Photos © Copyright Screen Gemscompiled by Jeffrey Overstreet
from Film Forum, 09/16/04
Paul W.S. Anderson, director of this year's much-maligned sci-fi fiasco Alien Vs. Predator, was responsible for the first big screen adaptation of the video game Resident Evil. Milla Jovovich and Michelle Rodriguez starred in the flick, and Jovovich is back now for a sequel, written by Anderson but directed by newcomer Alexander Witt.
Resident Evil: Apocalypse concerns a woman (Jovovich) trying to deal with great civil unrest—think zombies, mutants, and rampaging monsters—in a place called Raccoon City. Suffice it to say that her methods favor heavy artillery over diplomacy.

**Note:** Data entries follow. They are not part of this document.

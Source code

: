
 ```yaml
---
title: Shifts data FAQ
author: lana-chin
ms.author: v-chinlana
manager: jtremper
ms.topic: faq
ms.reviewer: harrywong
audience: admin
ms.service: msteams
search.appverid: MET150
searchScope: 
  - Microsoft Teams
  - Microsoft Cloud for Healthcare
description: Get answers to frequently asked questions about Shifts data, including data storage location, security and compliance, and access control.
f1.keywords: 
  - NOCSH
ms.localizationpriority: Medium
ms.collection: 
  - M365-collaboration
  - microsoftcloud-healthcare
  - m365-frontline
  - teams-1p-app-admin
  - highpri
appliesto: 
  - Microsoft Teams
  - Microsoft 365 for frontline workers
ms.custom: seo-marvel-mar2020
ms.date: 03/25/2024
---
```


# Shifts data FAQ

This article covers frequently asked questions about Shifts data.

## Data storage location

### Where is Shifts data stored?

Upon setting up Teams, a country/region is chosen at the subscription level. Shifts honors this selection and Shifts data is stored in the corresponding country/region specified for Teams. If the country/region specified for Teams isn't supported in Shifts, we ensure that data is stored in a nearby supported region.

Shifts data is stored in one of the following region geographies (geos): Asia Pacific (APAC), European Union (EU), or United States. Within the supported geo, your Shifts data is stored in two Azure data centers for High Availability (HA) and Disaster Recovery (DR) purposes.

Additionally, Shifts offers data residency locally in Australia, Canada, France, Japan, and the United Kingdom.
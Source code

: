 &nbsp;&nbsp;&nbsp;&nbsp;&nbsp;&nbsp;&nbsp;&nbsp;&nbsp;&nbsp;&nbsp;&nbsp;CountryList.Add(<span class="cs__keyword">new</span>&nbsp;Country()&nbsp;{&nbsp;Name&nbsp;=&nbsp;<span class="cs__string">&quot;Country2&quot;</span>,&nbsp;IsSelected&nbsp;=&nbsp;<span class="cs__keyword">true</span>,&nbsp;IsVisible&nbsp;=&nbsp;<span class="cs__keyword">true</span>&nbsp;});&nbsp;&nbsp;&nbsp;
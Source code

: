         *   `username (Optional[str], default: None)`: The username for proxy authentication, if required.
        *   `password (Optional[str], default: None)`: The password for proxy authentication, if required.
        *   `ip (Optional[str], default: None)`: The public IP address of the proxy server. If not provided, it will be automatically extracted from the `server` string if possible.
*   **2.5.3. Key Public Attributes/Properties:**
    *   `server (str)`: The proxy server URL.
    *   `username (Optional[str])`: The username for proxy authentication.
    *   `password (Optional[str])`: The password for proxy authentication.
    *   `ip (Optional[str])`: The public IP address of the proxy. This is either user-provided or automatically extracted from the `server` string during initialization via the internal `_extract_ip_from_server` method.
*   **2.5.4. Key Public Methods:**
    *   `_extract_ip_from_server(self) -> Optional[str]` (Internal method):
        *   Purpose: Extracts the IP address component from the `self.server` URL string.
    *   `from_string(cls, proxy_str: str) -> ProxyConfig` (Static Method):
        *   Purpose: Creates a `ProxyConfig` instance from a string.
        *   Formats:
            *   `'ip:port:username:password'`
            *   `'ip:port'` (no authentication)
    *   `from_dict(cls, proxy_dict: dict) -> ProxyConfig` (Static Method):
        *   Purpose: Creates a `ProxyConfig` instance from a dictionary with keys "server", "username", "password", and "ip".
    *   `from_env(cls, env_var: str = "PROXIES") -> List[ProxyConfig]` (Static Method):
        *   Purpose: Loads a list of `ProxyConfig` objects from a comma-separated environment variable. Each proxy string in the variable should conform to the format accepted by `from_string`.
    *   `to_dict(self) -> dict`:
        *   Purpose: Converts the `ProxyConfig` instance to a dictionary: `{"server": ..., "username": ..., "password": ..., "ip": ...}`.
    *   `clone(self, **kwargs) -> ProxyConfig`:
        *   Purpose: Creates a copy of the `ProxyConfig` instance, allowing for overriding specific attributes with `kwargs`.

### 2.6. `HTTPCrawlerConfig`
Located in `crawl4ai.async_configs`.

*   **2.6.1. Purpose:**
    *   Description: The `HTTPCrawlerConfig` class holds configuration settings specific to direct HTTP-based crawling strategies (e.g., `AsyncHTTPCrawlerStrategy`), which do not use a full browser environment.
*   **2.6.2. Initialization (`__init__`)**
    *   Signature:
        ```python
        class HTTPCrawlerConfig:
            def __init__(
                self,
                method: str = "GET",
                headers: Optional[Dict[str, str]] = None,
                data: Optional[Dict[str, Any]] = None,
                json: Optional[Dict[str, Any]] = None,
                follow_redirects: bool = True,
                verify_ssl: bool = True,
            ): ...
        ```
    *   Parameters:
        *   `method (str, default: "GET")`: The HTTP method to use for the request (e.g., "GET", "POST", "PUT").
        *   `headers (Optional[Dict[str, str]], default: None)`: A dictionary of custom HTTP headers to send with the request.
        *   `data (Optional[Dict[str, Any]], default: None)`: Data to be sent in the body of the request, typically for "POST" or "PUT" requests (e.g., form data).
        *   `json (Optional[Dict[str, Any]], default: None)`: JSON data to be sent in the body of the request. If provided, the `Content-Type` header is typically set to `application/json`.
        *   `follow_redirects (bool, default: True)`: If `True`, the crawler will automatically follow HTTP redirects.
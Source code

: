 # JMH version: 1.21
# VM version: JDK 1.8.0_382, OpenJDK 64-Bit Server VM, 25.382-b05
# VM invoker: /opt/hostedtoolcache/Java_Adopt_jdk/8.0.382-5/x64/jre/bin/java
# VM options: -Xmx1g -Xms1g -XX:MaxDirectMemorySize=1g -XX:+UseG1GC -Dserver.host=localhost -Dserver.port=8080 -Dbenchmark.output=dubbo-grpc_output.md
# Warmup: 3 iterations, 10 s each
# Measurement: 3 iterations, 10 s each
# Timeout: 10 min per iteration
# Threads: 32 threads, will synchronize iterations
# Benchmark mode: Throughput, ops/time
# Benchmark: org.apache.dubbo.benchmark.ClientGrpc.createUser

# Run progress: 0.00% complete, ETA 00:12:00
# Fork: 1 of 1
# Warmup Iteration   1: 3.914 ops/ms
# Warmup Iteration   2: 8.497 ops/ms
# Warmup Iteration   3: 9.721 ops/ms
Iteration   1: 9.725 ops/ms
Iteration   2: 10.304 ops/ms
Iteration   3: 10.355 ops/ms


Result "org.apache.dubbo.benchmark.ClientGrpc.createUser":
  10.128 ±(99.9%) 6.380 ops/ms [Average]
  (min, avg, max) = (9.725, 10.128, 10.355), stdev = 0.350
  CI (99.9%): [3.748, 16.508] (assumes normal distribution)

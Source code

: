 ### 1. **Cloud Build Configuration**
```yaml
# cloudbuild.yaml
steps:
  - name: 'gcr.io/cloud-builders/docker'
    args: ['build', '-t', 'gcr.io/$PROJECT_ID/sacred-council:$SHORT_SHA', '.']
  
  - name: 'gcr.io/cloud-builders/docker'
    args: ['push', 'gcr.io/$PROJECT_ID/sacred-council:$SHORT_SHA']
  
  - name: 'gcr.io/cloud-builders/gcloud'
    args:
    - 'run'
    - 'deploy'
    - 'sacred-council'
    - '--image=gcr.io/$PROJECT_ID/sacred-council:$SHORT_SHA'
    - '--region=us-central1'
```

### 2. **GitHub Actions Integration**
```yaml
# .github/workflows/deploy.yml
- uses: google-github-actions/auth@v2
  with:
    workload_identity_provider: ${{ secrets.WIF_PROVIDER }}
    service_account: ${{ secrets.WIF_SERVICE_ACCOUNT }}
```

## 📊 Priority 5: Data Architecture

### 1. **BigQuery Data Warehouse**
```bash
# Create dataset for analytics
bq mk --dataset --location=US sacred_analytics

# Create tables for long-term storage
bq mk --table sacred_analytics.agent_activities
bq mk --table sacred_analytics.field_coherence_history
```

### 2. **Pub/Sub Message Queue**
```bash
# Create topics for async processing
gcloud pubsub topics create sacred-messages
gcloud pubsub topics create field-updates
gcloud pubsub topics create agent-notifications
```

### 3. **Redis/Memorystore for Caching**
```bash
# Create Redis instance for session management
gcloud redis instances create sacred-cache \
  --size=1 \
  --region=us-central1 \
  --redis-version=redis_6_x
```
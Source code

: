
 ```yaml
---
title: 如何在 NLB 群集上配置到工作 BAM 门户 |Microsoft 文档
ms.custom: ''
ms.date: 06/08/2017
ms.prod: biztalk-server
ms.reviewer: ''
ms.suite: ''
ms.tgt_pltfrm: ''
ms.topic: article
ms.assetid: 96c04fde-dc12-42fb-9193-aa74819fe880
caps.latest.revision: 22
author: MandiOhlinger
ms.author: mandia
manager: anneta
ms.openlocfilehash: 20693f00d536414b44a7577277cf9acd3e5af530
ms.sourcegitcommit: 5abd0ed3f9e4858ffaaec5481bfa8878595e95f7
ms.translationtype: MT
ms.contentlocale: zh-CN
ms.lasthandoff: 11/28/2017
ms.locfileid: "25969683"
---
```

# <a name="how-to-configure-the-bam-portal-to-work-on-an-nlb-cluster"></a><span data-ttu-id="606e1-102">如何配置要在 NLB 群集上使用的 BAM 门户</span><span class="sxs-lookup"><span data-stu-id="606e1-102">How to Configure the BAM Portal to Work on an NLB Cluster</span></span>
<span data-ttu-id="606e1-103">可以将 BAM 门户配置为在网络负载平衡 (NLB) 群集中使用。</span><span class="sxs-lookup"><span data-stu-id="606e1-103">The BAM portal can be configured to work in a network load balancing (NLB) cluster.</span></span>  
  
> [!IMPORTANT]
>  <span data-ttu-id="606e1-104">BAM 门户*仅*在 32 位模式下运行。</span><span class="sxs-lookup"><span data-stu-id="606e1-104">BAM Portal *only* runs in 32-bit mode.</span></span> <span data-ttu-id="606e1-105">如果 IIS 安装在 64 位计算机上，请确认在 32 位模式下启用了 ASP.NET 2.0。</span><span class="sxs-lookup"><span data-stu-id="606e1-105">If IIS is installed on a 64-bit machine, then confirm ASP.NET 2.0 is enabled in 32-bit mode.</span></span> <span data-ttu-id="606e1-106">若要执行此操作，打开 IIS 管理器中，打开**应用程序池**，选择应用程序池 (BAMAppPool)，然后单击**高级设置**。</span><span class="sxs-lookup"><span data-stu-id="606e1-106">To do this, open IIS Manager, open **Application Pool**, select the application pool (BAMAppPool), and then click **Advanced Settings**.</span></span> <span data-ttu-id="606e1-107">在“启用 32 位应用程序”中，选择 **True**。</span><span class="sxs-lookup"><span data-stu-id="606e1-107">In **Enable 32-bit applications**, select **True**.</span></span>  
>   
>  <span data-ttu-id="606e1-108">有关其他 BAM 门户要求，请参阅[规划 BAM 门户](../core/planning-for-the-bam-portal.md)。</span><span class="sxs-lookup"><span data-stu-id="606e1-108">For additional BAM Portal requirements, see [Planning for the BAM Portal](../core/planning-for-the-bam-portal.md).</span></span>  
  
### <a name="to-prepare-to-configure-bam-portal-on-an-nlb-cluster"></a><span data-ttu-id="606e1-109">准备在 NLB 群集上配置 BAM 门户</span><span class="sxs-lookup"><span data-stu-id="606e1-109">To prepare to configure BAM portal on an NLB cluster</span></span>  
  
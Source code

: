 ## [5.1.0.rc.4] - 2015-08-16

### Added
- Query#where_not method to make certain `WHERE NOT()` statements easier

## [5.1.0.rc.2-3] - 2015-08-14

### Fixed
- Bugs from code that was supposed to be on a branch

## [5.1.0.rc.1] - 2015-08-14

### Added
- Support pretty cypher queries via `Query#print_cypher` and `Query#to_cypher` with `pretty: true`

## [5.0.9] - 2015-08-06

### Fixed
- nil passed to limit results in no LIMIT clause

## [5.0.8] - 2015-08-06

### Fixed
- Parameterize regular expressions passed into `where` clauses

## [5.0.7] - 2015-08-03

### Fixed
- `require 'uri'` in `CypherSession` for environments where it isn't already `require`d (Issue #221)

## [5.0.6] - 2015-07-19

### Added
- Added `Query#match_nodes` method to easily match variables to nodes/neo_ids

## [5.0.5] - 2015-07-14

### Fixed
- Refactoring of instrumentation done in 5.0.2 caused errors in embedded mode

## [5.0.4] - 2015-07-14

Some moviegoers are actually having a good time chuckling at the sheer lunacy of its indulgent, illogical, hyperviolent spectacle. But religious press film critics stopped just short of calling the film a sign of the pending apocalypse.
Bob Smithouser (Plugged In) calls it "a dumb, obnoxious horror film. Hunting for subtext amongst the explicit content would be like fishing a penny out of a public toilet. What makes matters worse, the ending leaves things wide open for yet another sequel."
Peter T. Chattaway (Christianity Today Movies) recommends you wait for a different Zombie movie: "For a brand-new zombie movie that is more emotionally involving and a heck of a lot funnier, you'd be better off watching the British import Shaun of the Dead; it proves that just because a film is about the undead, that doesn't mean the film itself has to feel like it was made by the undead or for the undead."
David DiCerto (Catholic News Service) says this is an "apocalyptically preposterous and unremittingly violent sequel. This Dawn of the Dead clone is devoid of anything remotely resembling narrative, character development or redeeming moral value. Instead, Witt opts for nonstop, lavishly violent action sequences—including one in a church—which ultimately go nowhere, and are as tedious as they are gratuitous."
Mainstream critics used the film for target practice.
Moviegoers, however, reveled in the inanity and made the film a box office champion. Who can blame the movie business for turning out films like this when ticket-buyers make it clear that this is what they really want to see?